**Exercise details:** When a line below contains the word "MASSACHUSETTS", copy that line.

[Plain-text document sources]
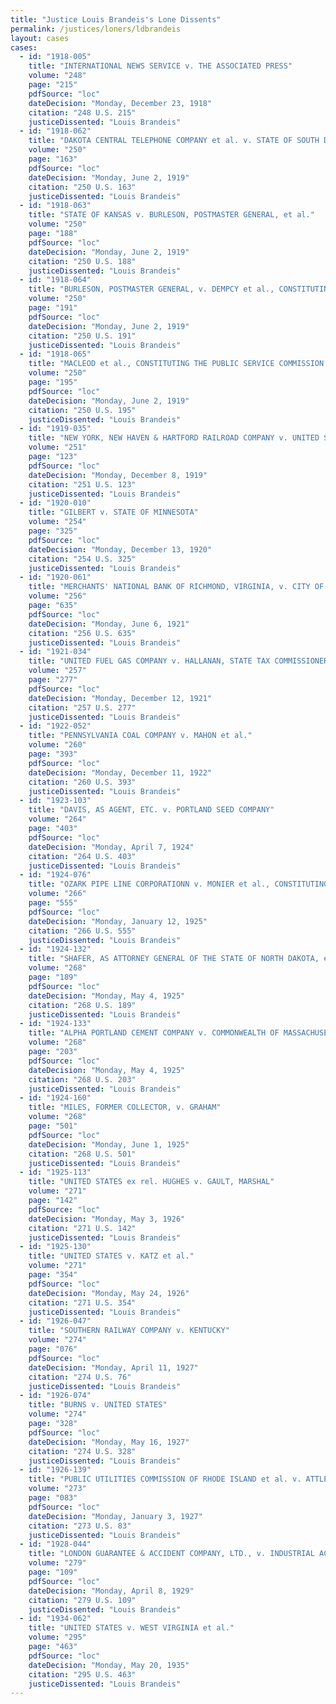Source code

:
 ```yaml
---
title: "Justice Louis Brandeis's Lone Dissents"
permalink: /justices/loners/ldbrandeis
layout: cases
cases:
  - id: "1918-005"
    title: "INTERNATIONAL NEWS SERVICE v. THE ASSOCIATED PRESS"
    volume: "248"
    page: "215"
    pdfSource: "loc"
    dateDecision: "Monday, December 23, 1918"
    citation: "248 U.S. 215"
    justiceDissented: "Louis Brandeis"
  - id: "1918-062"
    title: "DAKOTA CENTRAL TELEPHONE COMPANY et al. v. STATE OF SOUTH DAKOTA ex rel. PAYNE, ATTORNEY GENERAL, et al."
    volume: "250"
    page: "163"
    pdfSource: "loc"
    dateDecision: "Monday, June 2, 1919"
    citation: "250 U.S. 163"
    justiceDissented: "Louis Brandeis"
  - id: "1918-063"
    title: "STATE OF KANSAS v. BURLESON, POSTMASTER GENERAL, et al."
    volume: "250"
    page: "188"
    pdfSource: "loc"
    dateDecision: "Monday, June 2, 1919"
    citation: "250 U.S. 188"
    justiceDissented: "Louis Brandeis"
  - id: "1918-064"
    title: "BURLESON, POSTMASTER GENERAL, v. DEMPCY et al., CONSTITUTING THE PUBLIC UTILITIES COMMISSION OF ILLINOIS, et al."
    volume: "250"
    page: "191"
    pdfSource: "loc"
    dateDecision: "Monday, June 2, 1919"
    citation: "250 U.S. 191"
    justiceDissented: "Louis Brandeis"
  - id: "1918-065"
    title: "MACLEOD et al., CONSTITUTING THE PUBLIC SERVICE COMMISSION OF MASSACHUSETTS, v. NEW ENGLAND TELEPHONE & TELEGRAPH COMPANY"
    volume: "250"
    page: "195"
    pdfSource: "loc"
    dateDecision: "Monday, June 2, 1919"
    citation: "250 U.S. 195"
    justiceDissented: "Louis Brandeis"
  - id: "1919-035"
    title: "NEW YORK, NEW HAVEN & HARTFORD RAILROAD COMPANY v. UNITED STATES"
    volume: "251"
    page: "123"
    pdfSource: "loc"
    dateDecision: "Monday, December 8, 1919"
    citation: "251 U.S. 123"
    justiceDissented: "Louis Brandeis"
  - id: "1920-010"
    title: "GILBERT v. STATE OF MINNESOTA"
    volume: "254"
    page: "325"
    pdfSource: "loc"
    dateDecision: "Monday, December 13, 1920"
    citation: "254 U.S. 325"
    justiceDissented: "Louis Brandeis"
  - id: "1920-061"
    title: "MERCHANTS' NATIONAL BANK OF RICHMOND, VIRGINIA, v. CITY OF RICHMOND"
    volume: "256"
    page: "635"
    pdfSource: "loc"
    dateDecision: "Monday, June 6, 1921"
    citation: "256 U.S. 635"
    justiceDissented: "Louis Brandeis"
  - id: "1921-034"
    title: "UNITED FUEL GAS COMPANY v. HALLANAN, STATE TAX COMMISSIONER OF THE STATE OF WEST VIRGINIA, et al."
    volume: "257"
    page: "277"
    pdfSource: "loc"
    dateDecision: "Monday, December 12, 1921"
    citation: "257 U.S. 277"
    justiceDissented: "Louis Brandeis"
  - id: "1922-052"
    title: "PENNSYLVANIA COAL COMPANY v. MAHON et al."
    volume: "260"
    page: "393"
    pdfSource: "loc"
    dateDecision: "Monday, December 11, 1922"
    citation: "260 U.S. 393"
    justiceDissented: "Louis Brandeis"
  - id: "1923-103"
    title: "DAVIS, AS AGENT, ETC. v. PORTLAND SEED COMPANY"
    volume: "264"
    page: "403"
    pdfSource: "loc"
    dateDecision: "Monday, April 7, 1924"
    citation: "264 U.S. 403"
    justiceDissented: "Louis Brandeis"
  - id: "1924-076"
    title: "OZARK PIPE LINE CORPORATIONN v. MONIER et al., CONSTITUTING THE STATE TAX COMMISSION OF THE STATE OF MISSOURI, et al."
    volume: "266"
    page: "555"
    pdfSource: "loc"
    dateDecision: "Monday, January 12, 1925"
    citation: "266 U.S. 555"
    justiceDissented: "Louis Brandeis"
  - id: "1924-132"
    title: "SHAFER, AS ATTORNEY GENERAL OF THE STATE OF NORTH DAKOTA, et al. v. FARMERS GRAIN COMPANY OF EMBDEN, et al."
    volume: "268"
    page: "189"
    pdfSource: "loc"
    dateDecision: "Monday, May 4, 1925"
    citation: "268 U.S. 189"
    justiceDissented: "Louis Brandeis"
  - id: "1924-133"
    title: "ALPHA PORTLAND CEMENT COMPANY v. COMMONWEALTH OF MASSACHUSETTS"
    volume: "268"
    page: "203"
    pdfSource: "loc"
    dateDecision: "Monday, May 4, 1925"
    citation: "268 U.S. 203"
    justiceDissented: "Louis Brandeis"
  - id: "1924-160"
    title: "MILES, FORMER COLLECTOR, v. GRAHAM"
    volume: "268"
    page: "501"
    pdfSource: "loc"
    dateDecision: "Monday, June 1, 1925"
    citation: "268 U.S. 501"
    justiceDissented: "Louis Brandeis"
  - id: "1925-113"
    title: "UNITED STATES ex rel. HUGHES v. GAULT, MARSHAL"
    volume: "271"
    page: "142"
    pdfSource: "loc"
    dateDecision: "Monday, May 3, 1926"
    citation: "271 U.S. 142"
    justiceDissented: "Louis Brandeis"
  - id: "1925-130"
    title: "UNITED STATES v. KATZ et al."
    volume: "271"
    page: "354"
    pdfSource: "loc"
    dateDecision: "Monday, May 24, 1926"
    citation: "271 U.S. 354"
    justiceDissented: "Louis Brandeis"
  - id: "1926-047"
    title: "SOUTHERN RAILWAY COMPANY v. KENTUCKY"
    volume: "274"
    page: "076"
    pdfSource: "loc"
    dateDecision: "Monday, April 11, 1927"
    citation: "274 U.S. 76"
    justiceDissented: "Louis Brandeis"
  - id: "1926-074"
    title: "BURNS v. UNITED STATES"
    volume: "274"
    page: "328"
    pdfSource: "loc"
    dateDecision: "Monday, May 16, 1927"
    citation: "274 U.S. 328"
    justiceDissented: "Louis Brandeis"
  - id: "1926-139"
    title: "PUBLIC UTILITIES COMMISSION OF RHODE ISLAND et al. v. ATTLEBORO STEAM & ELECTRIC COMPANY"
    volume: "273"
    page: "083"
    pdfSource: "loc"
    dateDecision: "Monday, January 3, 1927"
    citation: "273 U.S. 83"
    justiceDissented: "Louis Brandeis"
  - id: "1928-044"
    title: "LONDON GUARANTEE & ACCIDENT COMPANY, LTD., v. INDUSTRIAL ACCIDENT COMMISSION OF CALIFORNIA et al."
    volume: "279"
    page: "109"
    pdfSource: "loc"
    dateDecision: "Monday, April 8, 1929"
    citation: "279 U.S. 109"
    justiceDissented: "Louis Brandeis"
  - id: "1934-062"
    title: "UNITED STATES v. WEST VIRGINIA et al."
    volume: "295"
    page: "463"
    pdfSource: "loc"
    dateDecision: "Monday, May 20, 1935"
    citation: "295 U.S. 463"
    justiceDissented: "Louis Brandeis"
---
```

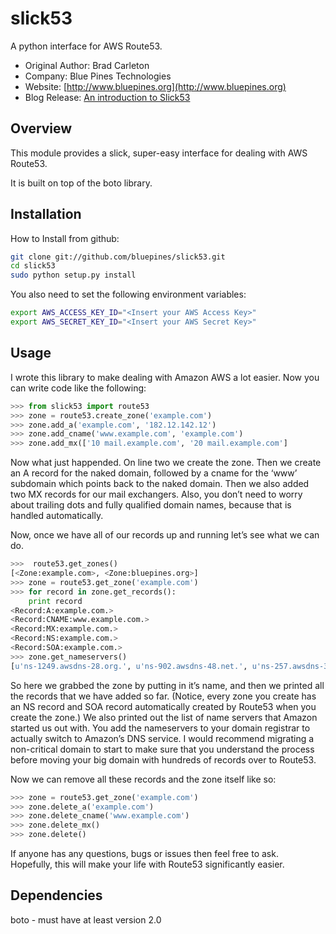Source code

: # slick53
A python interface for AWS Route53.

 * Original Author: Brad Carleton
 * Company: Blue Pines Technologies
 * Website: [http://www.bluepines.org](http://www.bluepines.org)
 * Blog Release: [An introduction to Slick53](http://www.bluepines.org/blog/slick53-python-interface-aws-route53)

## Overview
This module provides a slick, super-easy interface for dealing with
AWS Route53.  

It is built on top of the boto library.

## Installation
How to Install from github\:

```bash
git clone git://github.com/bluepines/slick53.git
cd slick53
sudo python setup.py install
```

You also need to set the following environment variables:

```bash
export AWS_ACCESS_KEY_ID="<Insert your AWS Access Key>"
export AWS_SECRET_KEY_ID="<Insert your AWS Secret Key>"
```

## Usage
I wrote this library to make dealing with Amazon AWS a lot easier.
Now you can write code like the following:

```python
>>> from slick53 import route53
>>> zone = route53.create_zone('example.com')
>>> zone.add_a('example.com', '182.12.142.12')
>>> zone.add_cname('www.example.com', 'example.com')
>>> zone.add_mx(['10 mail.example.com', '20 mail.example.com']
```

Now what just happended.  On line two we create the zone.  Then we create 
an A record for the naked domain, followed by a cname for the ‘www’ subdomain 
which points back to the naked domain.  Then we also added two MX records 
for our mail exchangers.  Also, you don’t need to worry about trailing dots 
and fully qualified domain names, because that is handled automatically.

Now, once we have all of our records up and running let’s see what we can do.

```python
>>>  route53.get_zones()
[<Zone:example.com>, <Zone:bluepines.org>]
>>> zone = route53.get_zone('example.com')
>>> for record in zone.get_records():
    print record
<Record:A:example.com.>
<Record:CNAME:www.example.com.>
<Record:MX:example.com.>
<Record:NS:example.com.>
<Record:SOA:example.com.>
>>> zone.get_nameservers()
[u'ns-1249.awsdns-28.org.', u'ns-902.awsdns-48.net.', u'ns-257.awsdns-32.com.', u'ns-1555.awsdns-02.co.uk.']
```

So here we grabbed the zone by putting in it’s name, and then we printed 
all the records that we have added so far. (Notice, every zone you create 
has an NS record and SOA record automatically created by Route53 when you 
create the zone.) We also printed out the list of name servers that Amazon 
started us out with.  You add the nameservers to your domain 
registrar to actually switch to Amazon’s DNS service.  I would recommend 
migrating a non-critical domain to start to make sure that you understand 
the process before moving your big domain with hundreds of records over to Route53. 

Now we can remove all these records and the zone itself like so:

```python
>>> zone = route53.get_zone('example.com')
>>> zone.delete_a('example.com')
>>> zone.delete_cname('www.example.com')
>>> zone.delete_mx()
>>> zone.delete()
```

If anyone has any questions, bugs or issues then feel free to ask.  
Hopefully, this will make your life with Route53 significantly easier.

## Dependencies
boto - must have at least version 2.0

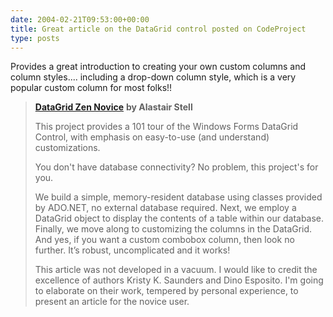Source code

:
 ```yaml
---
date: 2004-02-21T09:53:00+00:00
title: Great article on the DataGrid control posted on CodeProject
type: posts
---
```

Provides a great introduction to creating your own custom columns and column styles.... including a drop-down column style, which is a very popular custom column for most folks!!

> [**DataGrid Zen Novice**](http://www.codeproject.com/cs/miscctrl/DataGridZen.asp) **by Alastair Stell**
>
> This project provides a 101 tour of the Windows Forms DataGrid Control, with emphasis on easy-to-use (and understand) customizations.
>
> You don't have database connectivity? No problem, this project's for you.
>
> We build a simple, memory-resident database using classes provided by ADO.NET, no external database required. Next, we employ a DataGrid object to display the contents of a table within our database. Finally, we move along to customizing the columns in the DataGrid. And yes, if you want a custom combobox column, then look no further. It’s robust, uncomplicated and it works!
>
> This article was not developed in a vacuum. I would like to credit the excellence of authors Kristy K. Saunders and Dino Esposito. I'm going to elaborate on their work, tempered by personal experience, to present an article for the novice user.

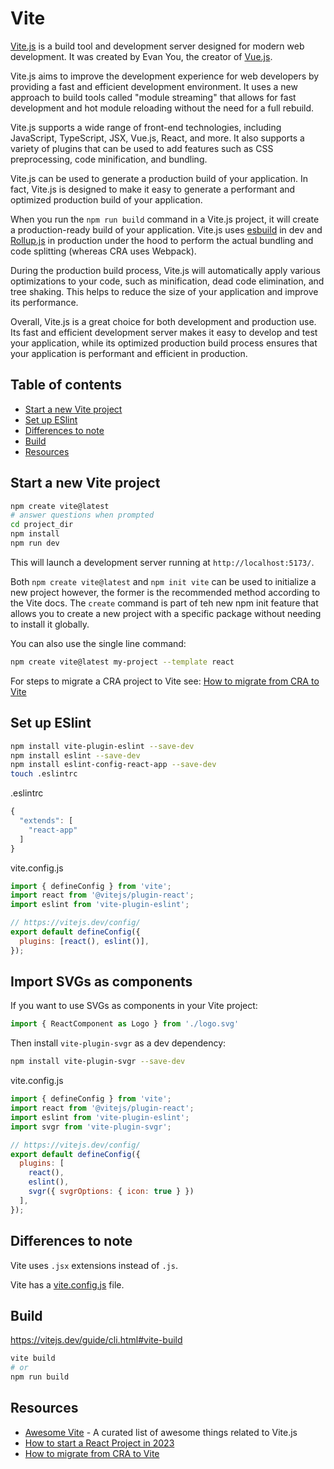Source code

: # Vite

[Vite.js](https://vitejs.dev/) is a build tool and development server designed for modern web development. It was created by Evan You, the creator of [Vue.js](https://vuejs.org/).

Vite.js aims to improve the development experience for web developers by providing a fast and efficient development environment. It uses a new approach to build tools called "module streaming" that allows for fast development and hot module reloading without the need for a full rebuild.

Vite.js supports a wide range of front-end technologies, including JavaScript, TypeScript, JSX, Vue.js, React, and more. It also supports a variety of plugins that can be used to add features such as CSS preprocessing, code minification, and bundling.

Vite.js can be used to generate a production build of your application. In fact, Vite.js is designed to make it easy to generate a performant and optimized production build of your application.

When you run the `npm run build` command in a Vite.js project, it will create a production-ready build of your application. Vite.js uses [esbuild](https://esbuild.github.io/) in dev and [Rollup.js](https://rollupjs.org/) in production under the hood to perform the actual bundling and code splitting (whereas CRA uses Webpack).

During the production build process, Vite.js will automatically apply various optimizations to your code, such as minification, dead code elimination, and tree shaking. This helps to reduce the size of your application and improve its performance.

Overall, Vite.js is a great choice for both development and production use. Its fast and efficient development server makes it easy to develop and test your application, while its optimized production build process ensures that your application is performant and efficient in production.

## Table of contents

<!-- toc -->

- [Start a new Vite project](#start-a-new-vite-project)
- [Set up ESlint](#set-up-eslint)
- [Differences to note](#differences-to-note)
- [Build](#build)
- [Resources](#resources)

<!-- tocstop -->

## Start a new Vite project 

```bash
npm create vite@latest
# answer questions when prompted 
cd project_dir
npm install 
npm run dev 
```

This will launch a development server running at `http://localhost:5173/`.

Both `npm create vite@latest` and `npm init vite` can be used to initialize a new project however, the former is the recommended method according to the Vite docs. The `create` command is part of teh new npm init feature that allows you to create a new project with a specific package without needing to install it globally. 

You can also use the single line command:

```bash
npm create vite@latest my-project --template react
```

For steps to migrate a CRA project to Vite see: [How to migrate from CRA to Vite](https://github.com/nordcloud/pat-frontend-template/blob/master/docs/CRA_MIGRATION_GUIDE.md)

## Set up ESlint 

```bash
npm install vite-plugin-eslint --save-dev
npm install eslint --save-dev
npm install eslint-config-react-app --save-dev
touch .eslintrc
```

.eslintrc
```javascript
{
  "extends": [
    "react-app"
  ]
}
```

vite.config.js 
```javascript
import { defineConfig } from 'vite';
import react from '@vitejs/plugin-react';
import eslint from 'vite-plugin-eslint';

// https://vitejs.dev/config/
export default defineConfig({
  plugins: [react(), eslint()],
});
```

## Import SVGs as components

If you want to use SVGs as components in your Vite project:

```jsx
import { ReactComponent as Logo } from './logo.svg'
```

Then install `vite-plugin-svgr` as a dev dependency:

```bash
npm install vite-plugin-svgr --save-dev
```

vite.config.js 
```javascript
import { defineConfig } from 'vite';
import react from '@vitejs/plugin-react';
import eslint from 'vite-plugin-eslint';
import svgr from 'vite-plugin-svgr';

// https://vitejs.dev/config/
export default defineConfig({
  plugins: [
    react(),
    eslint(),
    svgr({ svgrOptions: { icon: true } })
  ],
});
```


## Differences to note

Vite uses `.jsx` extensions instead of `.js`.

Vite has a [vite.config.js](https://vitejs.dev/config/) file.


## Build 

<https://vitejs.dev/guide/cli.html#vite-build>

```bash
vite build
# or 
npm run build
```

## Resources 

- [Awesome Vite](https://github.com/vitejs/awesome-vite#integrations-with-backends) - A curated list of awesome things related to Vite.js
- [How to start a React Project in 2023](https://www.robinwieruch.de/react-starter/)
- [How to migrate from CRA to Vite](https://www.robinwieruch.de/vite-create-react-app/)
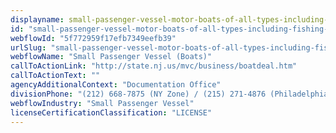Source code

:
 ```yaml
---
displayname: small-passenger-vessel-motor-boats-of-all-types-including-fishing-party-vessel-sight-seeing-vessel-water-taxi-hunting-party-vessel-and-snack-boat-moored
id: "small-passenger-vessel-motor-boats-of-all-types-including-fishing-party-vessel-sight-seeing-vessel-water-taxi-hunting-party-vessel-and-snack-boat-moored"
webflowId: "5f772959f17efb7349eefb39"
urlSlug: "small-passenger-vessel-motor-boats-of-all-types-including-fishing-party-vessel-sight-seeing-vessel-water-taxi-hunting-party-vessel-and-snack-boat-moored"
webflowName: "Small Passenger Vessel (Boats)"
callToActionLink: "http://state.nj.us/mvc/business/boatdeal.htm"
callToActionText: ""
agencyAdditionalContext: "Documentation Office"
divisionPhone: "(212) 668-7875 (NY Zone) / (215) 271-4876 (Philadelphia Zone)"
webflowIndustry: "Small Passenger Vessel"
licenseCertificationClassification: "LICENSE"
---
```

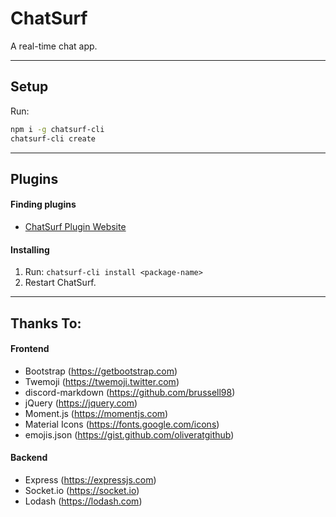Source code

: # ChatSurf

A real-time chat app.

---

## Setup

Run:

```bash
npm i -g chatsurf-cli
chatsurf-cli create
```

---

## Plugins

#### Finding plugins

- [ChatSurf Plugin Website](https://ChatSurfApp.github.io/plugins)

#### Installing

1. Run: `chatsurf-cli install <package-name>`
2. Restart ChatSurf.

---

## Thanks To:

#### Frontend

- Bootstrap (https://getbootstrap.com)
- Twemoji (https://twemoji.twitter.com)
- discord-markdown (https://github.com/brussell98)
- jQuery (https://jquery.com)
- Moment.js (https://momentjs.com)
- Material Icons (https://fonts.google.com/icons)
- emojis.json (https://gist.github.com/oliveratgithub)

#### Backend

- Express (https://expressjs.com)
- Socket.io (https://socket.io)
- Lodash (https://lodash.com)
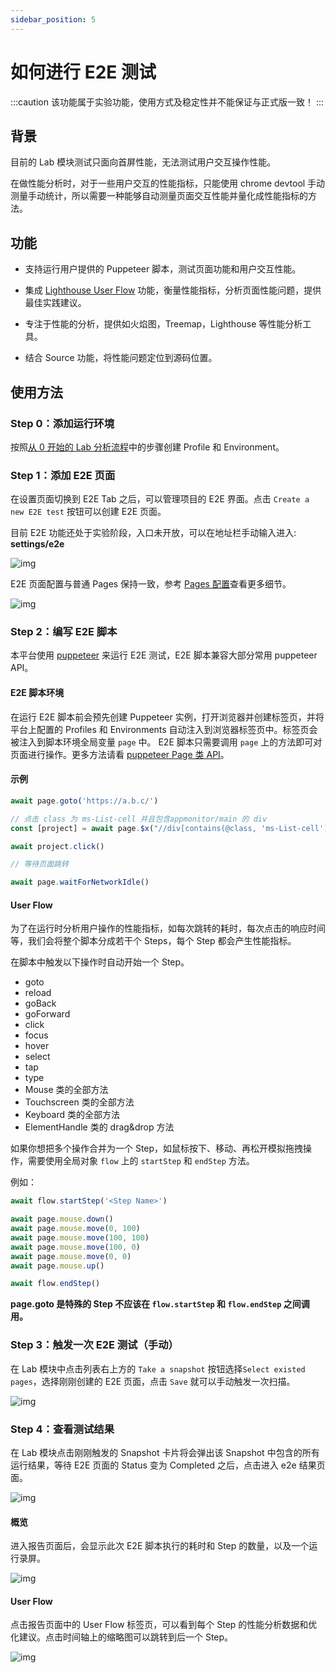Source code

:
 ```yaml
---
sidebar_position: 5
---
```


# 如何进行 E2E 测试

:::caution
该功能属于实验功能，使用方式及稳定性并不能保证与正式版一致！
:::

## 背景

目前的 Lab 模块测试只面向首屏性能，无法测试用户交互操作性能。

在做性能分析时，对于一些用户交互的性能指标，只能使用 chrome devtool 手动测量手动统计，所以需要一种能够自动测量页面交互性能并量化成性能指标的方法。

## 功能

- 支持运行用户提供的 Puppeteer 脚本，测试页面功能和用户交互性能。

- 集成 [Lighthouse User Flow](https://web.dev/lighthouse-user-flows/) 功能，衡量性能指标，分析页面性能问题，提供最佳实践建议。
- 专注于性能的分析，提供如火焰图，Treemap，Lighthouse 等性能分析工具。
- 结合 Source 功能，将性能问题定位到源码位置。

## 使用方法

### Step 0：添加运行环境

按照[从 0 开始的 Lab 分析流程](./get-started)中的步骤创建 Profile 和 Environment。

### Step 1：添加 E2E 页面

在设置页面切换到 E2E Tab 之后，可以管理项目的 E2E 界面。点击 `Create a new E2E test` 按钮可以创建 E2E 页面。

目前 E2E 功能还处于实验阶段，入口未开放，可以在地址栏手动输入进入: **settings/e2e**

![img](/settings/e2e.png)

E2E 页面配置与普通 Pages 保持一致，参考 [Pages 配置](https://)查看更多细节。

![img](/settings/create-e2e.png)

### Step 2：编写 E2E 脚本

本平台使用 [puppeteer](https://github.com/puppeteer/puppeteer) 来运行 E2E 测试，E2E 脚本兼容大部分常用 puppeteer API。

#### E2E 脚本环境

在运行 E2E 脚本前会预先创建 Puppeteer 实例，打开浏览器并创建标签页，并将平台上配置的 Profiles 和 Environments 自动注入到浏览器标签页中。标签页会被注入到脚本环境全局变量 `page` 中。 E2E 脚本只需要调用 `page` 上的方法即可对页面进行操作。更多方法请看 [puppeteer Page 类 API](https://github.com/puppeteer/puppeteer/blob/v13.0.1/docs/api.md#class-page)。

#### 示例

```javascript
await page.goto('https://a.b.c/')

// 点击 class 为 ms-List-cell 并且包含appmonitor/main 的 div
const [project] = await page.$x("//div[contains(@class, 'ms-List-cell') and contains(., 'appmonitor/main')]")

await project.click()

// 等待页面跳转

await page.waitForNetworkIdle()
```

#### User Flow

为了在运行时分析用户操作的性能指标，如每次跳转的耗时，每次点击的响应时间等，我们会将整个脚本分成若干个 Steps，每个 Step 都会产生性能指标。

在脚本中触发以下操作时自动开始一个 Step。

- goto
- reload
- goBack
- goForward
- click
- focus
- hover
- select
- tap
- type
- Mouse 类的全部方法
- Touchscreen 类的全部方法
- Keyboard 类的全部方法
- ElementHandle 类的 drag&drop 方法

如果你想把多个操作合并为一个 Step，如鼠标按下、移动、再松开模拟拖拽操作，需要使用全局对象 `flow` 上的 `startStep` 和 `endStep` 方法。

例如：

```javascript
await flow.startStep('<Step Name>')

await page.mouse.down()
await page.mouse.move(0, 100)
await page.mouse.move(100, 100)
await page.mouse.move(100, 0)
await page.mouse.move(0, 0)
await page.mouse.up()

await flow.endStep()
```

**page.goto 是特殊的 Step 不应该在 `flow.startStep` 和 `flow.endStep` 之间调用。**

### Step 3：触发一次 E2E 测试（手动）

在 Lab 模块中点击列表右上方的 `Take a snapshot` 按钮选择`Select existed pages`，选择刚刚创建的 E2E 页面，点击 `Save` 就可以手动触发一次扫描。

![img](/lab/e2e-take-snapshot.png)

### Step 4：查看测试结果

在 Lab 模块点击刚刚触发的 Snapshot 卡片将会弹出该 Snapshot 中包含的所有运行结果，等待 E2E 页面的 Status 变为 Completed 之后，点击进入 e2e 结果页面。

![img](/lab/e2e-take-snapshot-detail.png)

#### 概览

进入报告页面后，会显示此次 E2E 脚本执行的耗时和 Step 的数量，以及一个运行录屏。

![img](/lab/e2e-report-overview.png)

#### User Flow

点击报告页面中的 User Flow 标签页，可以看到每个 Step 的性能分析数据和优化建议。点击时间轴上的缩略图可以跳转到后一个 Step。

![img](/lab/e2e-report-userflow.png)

**Completed exercise:**
    title: "MACLEOD et al., CONSTITUTING THE PUBLIC SERVICE COMMISSION OF MASSACHUSETTS, v. NEW ENGLAND TELEPHONE & TELEGRAPH COMPANY"
    title: "ALPHA PORTLAND CEMENT COMPANY v. COMMONWEALTH OF MASSACHUSETTS"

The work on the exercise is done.